EXHIBITION

Vanishing history remembered through art

'Wakariru' is Wambui Collymore's first exhibition in three years

In Summary

• Art installation looks at the loss of language, history, memory and orally documented knowledge.

Installation at Wakariru
Installation at Wakariru
Image: KARI MUTU

Artist Wambui Collymore has returned with a solo exhibition called Wakariru, her first show in three years. Taking place at One Off Art Gallery’s pop-up space in Rosslyn Riviera, this art installation looks at the loss of language, history, memory and orally documented knowledge.

Wambui started off as a painter and has participated in numerous group exhibitions. But more recently, she works as an installation artist. Wakariru is a multi-faceted show. The first thing you see is a blue, one-room mabati wall house, a common structure you find all over Kenya. It is a replica of her grandmother’s kariko (small detached kitchen) with three-stone hearth, mortar and pestle, porridge pot and woven baskets.

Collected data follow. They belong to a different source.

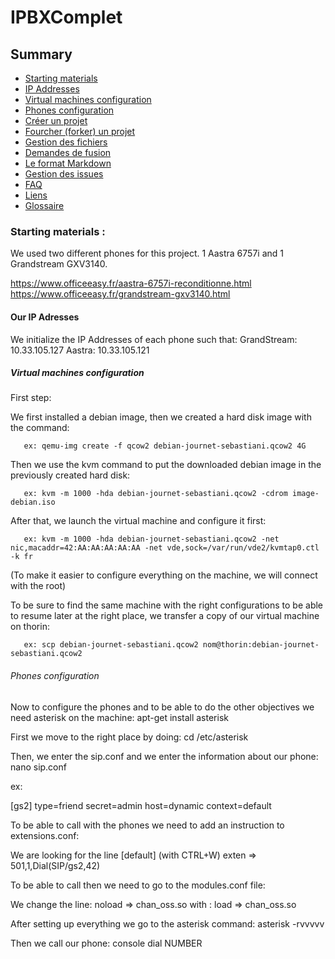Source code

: # IPBXComplet

## Summary

 - [Starting materials](#startint-materials)
 - [IP Addresses](#our-ip-addresses)
 - [Virtual machines configuration](#virtual-machines-configuration)
 - [Phones configuration](#phones-configuration)
 - [Créer un projet](#créer-un-projet)
 - [Fourcher (forker) un projet](#fourcher-forker-un-projet)
 - [Gestion des fichiers](#gestion-des-fichiers)
 - [Demandes de fusion](#demandes-de-fusion)
 - [Le format Markdown](#am%C3%A9liorer-ses-textes-avec-le-format-markdown)
 - [Gestion des issues](#les-issues)
 - [FAQ](#faq)
 - [Liens](#liens)
 - [Glossaire](#glossaire)

### Starting materials :

We used two different phones for this project. 1 Aastra 6757i and 1 Grandstream GXV3140.

https://www.officeeasy.fr/aastra-6757i-reconditionne.html 
https://www.officeeasy.fr/grandstream-gxv3140.html


#### Our IP Adresses

We initialize the IP Addresses of each phone such that:
     GrandStream: 10.33.105.127
     Aastra: 10.33.105.121


##### Virtual machines configuration


First step:

We first installed a debian image, then we created a hard disk image with the command:

       ex: qemu-img create -f qcow2 debian-journet-sebastiani.qcow2 4G


Then we use the kvm command to put the downloaded debian image in the previously created hard disk:

       ex: kvm -m 1000 -hda debian-journet-sebastiani.qcow2 -cdrom image-debian.iso


After that, we launch the virtual machine and configure it first:

       ex: kvm -m 1000 -hda debian-journet-sebastiani.qcow2 -net nic,macaddr=42:AA:AA:AA:AA:AA -net vde,sock=/var/run/vde2/kvmtap0.ctl -k fr

(To make it easier to configure everything on the machine, we will connect with the root)


To be sure to find the same machine with the right configurations to be able to resume later at the right place, we transfer a copy of our virtual machine on thorin:

       ex: scp debian-journet-sebastiani.qcow2 nom@thorin:debian-journet-sebastiani.qcow2


###### Phones configuration

Now to configure the phones and to be able to do the other objectives we need asterisk on the machine:
apt-get install asterisk


First we move to the right place by doing: cd /etc/asterisk

Then, we enter the sip.conf and we enter the information about our phone:
nano sip.conf

ex:
 
 [gs2]
 type=friend
 secret=admin
 host=dynamic
 context=default


To be able to call with the phones we need to add an instruction to extensions.conf:

We are looking for the line  [default] (with CTRL+W)
 exten => 501,1,Dial(SIP/gs2,42)


To be able to call then we need to go to the modules.conf file:

We change the line: noload => chan_oss.so
with : load => chan_oss.so


After setting up everything we go to the asterisk command:
asterisk -rvvvvv


Then we call our phone:
    console dial NUMBER
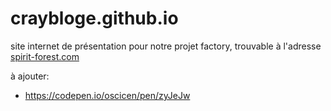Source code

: # craybloge.github.io

site internet de présentation pour notre projet factory, trouvable à l'adresse [spirit-forest.com](https://www.spirit-forest.com "notre site web")

à ajouter:
 - https://codepen.io/oscicen/pen/zyJeJw
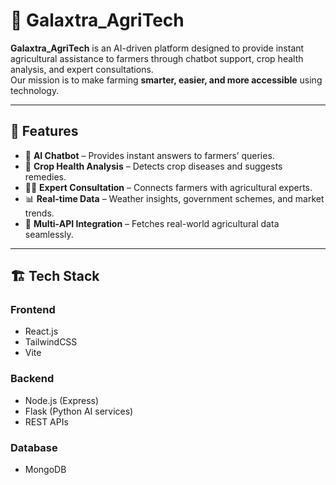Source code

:# 🌱 Galaxtra_AgriTech

**Galaxtra_AgriTech** is an AI-driven platform designed to provide instant agricultural assistance to farmers through chatbot support, crop health analysis, and expert consultations.  
Our mission is to make farming **smarter, easier, and more accessible** using technology.

---

## 🚀 Features
- 🤖 **AI Chatbot** – Provides instant answers to farmers’ queries.  
- 🌾 **Crop Health Analysis** – Detects crop diseases and suggests remedies.  
- 👨‍🌾 **Expert Consultation** – Connects farmers with agricultural experts.  
- 📊 **Real-time Data** – Weather insights, government schemes, and market trends.  
- 🔗 **Multi-API Integration** – Fetches real-world agricultural data seamlessly.  

---

## 🏗️ Tech Stack
### **Frontend**
- React.js  
- TailwindCSS  
- Vite  

### **Backend**
- Node.js (Express)  
- Flask (Python AI services)  
- REST APIs  

### **Database**
- MongoDB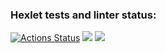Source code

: ### Hexlet tests and linter status:
[![Actions Status](https://github.com/irinakomarchenko/java-project-71/actions/workflows/hexlet-check.yml/badge.svg)](https://github.com/irinakomarchenko/java-project-71/actions)
<a href="https://codeclimate.com/github/irinakomarchenko/java-project-71/maintainability"><img src="https://api.codeclimate.com/v1/badges/f4ea3f7cd41c764a50d2/maintainability" /></a>
<a href="https://codeclimate.com/github/irinakomarchenko/java-project-71/test_coverage"><img src="https://api.codeclimate.com/v1/badges/f4ea3f7cd41c764a50d2/test_coverage" /></a>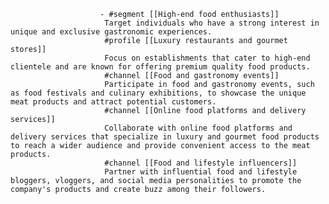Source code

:						- #segment [[High-end food enthusiasts]]
						 Target individuals who have a strong interest in unique and exclusive gastronomic experiences.
						 #profile [[Luxury restaurants and gourmet stores]]
						 Focus on establishments that cater to high-end clientele and are known for offering premium quality food products.
						 #channel [[Food and gastronomy events]]
						 Participate in food and gastronomy events, such as food festivals and culinary exhibitions, to showcase the unique meat products and attract potential customers.
						 #channel [[Online food platforms and delivery services]]
						 Collaborate with online food platforms and delivery services that specialize in luxury and gourmet food products to reach a wider audience and provide convenient access to the meat products.
						 #channel [[Food and lifestyle influencers]]
						 Partner with influential food and lifestyle bloggers, vloggers, and social media personalities to promote the company's products and create buzz among their followers.












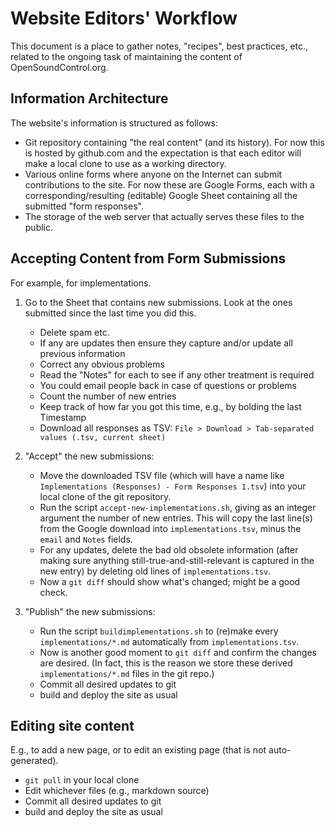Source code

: # Website Editors' Workflow

This document is a place to gather notes, "recipes", best practices,
etc., related to the ongoing task of maintaining the content of
OpenSoundControl.org.

## Information Architecture

The website's information is structured as follows:

- Git repository containing "the real content" (and its history).  For
  now this is hosted by github.com and the expectation is that each 
  editor will make a local clone to use as a working directory.
- Various online forms where anyone on the Internet can submit
  contributions to the site.  For now these are Google Forms, each
  with a corresponding/resulting (editable) Google Sheet containing
  all the submitted "form responses".
- The storage of the web server that actually serves these files to
  the public.
  

## Accepting Content from Form Submissions

For example, for implementations.

1. Go to the Sheet that contains new submissions.  Look at the ones
   submitted since the last time you did this. 
    
    * Delete spam etc.
    * If any are updates then ensure they capture and/or update all
      previous information
    * Correct any obvious problems 
    * Read the "Notes" for each to see if any other treatment is required
    * You could email people back in case of questions or problems
    * Count the number of new entries
    * Keep track of how far you got this time, e.g., by bolding the
      last Timestamp
    * Download all responses as TSV: `File > Download > Tab-separated
      values (.tsv, current sheet)`
      
2. "Accept" the new submissions:

    * Move the downloaded TSV file (which will have a name like
      `Implementations (Responses) - Form Responses 1.tsv`) into your
      local clone of the git repository.
    * Run the script `accept-new-implementations.sh`, giving as an
      integer argument the number of new entries.  This will copy the
      last line(s) from the Google download into `implementations.tsv`,
      minus the `email` and `Notes` fields.
    * For any updates, delete the bad old obsolete information (after
      making sure anything still-true-and-still-relevant is captured
      in the new entry) by deleting old lines of
      `implementations.tsv`.
    * Now a `git diff` should show what's changed; might be a good check.


3. "Publish" the new submissions:

    * Run the script `buildimplementations.sh` to (re)make every
      `implementations/*.md` automatically from `implementations.tsv`.
    * Now is another good moment to `git diff` and confirm the changes
      are desired. (In fact, this is the reason we store these derived
      `implementations/*.md` files in the git repo.)
    * Commit all desired updates to git
    * build and deploy the site as usual
    



## Editing site content

E.g., to add a new page, or to edit an existing page (that is not
auto-generated).

* `git pull` in your local clone
* Edit whichever files (e.g., markdown source)
* Commit all desired updates to git
* build and deploy the site as usual


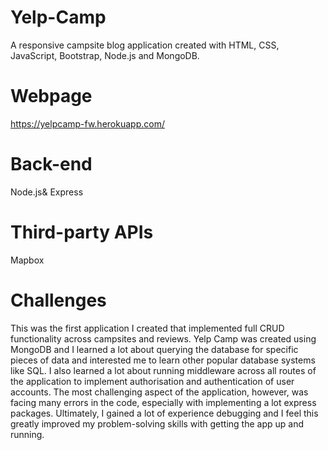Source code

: # Yelp-Camp
A responsive campsite blog application created with HTML, CSS, JavaScript, Bootstrap, Node.js and MongoDB. 

# Webpage 
https://yelpcamp-fw.herokuapp.com/

# Back-end
Node.js& Express

# Third-party APIs
Mapbox

# Challenges
This was the first application I created that implemented full CRUD functionality across campsites and reviews. Yelp Camp was created using MongoDB and I learned a lot about querying the database for specific pieces of data and interested me to learn other popular database systems like SQL. I also learned a lot about running middleware across all routes of the application to implement authorisation and authentication of user accounts. The most challenging aspect of the application, however, was facing many errors in the code, especially with implementing a lot express packages. Ultimately, I gained a lot of experience debugging and I feel this greatly improved my problem-solving skills with getting the app up and running.  
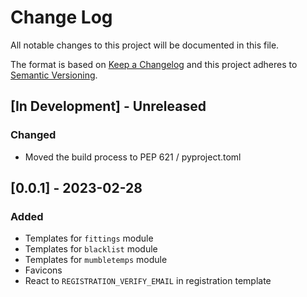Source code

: # Change Log

All notable changes to this project will be documented in this file.

The format is based on [Keep a Changelog](http://keepachangelog.com/)
and this project adheres to [Semantic Versioning](http://semver.org/).

## \[In Development\] - Unreleased

### Changed

- Moved the build process to PEP 621 / pyproject.toml

## \[0.0.1\] - 2023-02-28

### Added

- Templates for `fittings` module
- Templates for `blacklist` module
- Templates for `mumbletemps` module
- Favicons
- React to `REGISTRATION_VERIFY_EMAIL` in registration template
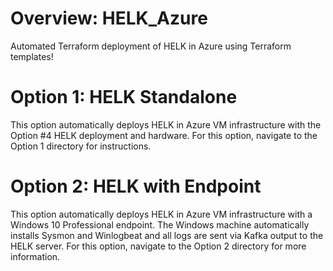 
# Overview:  HELK_Azure
Automated Terraform deployment of HELK in Azure using Terraform templates!  

# Option 1:  HELK Standalone
This option automatically deploys HELK in Azure VM infrastructure with the Option #4 HELK deployment and hardware.  For this option, navigate to the Option 1 directory for instructions.

# Option 2:  HELK with Endpoint
This option automatically deploys HELK in Azure VM infrastructure with a Windows 10 Professional endpoint.  The Windows machine automatically installs Sysmon and Winlogbeat and all logs are sent via Kafka output to the HELK server.  For this option,  navigate to the Option 2 directory for more information.
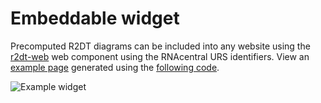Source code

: # Embeddable widget

Precomputed R2DT diagrams can be included into any website using the [r2dt-web](https://github.com/RNAcentral/r2dt-web) web component using the RNAcentral URS identifiers. View an [example page](https://rnacentral.github.io/r2dt-web/urs-example.html) generated using the [following code](https://github.com/RNAcentral/r2dt-web/blob/master/urs-example.html).

![Example widget](https://rnacentral.org/static/img/2d-example.png)
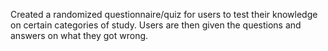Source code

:Created a randomized questionnaire/quiz for users to test their knowledge on certain categories of study. 
Users are then given the questions and answers on what they got wrong.  
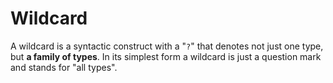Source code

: # Wildcard

A wildcard is a syntactic construct with a "`?`" that denotes not just one type, but **a family of types**.  In its simplest form a wildcard is just a question mark and stands for "all types".
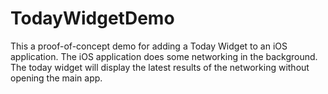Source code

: # TodayWidgetDemo

This a proof-of-concept demo for adding a Today Widget to an iOS application. The iOS application does some networking in the background. The today widget will display the latest results of the networking without opening the main app.

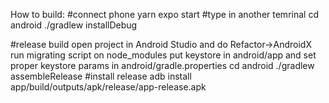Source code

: 
How to build:
#connect phone
yarn
expo start
#type in another temrinal
cd android
./gradlew installDebug


#release build
open project in Android Studio and do Refactor->AndroidX
run migrating script on node_modules
put keystore in android/app and set proper keystore params in android/gradle.properties
cd android
./gradlew assembleRelease
#install release
adb install app/build/outputs/apk/release/app-release.apk
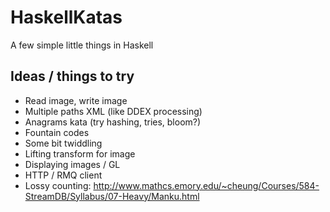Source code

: HaskellKatas
============

A few simple little things in Haskell

Ideas / things to try
----------------------
 - Read image, write image
 - Multiple paths XML (like DDEX processing)
 - Anagrams kata (try hashing, tries, bloom?)
 - Fountain codes
 - Some bit twiddling
 - Lifting transform for image
 - Displaying images / GL
 - HTTP / RMQ client
 - Lossy counting: http://www.mathcs.emory.edu/~cheung/Courses/584-StreamDB/Syllabus/07-Heavy/Manku.html
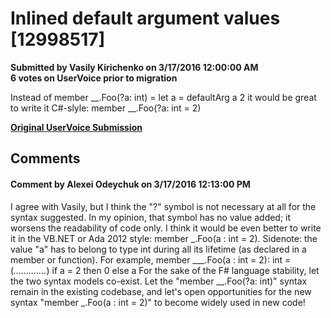 # Inlined default argument values [12998517] #

**Submitted by Vasily Kirichenko on 3/17/2016 12:00:00 AM**  
**6 votes on UserVoice prior to migration**  

Instead of
member __.Foo(?a: int) =
let a = defaultArg a 2
it would be great to write it C#-slyle:
member __.Foo(?a: int = 2)



**[Original UserVoice Submission](https://fslang.uservoice.com/forums/245727-f-language/suggestions/12998517)**


## Comments ##


#### Comment by Alexei Odeychuk on 3/17/2016 12:13:00 PM ####
I agree with Vasily, but I think the "?" symbol is not necessary at all for the syntax suggested. In my opinion, that symbol has no value added; it worsens the readability of code only.
I think it would be even better to write it in the VB.NET or Ada 2012 style:
member _.Foo(a : int = 2).
Sidenote: the value "a" has to belong to type int during all its lifetime (as declared in a member or function).
For example,
member ___.Foo(a : int = 2): int =
(*…….……*) if a = 2 then 0 else a
For the sake of the F# language stability, let the two syntax models co-exist. Let the "member __.Foo(?a: int)" syntax remain in the existing codebase, and let's open opportunities for the new syntax "member _.Foo(a : int = 2)" to become widely used in new code!

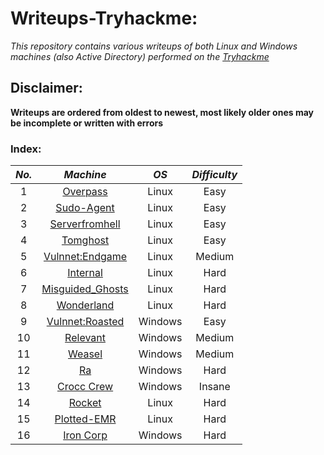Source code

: # Writeups-Tryhackme:
_This repository contains various writeups of both Linux and Windows machines (also Active Directory) performed on the [Tryhackme](https://tryhackme.com/)_

## Disclaimer:
__Writeups are ordered from oldest to newest, most likely older ones may be incomplete or written with errors__

### Index:

| **_No._** |                                           **_Machine_**                                          | **_OS_** | **_Difficulty_** |
|:---------:|:------------------------------------------------------------------------------------------------:|:--------:|:----------------:|
|     1     |          [Overpass](https://github.com/AleHelp/Writeups-Tryhackme/blob/main/Overpass.md)         |   Linux  |       Easy       |
|     2     |        [Sudo-Agent](https://github.com/AleHelp/Writeups-Tryhackme/blob/main/sudo-agent.md)       |   Linux  |       Easy       |
|     3     |    [Serverfromhell](https://github.com/AleHelp/Writeups-Tryhackme/blob/main/serverfromhell.md)   |   Linux  |       Easy       |
|     4     |          [Tomghost](https://github.com/AleHelp/Writeups-Tryhackme/blob/main/tomghost.md)         |   Linux  |       Easy       |
|     5     |     [Vulnnet:Endgame](https://github.com/AleHelp/Writeups-Tryhackme/blob/main/vulnnetEndgame.md) |   Linux  |      Medium      |
|     6     |          [Internal](https://github.com/AleHelp/Writeups-Tryhackme/blob/main/internal.md)         |   Linux  |       Hard       |
|     7     |  [Misguided_Ghosts](https://github.com/AleHelp/Writeups-Tryhackme/blob/main/misguided_ghosts.md) |   Linux  |       Hard       |
|     8     |        [Wonderland](https://github.com/AleHelp/Writeups-Tryhackme/blob/main/wonderland.md)       |   Linux  |       Hard       |
|     9     |   [Vulnnet:Roasted](https://github.com/AleHelp/Writeups-Tryhackme/blob/main/vulnnetroasted.md)   |  Windows |       Easy       |
|     10    |          [Relevant](https://github.com/AleHelp/Writeups-Tryhackme/blob/main/relevant.md)         |  Windows |      Medium      |
| 11        |            [Weasel](https://github.com/AleHelp/Writeups-Tryhackme/blob/main/weasel.md)           | Windows  |      Medium      |
| 12        |                [Ra](https://github.com/AleHelp/Writeups-Tryhackme/blob/main/Ra.md)               | Windows  |       Hard       |
| 13        | [Crocc Crew](https://github.com/AleHelp/Writeups-Tryhackme/blob/main/Crocc-Crew/Crocc%20Crew.md) | Windows  |      Insane      |
| 14        |        [Rocket](https://github.com/AleHelp/Writeups-Tryhackme/blob/main/Rocket/Rocket.md)        |   Linux  |       Hard       |
| 15        | [Plotted-EMR](https://github.com/AleHelp/Writeups-Tryhackme/blob/main/Plotted-EMR/Plotted-EMR.md)|Linux     |       Hard       |
| 16        | [Iron Corp](https://github.com/AleHelp/Writeups-Tryhackme/blob/main/Iron%20Corp/Iron%20Corp.md)  |Windows   |       Hard       |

Wambui uses the kariko to explore the libraries of information and history that exist in the memories of the elderly. The kitchen was the traditional place for cooking, sharing problems and passing of wisdom from old to young women. Wambui spent many hours in her grandmother’s house, and an audio recording inside the house replays real conversations between them. From a very personal perspective, she underscores the importance of preserving culture and history through everyday language and words.

Wakariru is the name of a song traditionally sang by women as they went about their chores. As a child, Wambui’s grandfather used to sing Wakariru to her and the song can be heard playing in the gallery from tin can telephones hanging on the walls. The tune is familiar but few people still remember the words. “Being an oral culture, I am concerned that as we forget our languages, we lose knowledge,” Wambui said.

Wambui has a Master’s degree in MSc African Studies from the University of Oxford, UK, and this exhibition demonstrates her strong interest in history, colonialism and culture. She is also the founder of the Art Space gallery, which closed in 2017 but continues as an online art gallery.

Still from the era of her grandmother, Wambui takes us on a different journey, to review the overlooked role of women in the Mau Mau. Along the gallery walls are portraits of women who played an active role in Kenya’s freedom struggle. But all the women’s faces have been cut out because in the familiar story of Kenya’s independence, these women represent the unremembered heroes.

They were messengers, food carriers, scouts and oath-givers, sustaining the fighters in the forest. “A lot of Kenya’s oral history is preserved in oral archives... and some of those archives are only available when you understand the language that is spoken,” Wambui said in an interview.

Expounding on the forgotten heroes’ theme, a video clip shows a lonely woman delivering letters to historic statues and monuments in the UK, all of them linked to the colonial era. The lack of human interaction echoes the impersonal way the UK relates its imperial past.

By its unconventional nature, Wakariru takes the viewer to the familiar and forgotten, prodding us to preserve our own diminishing languages and cultural inheritance.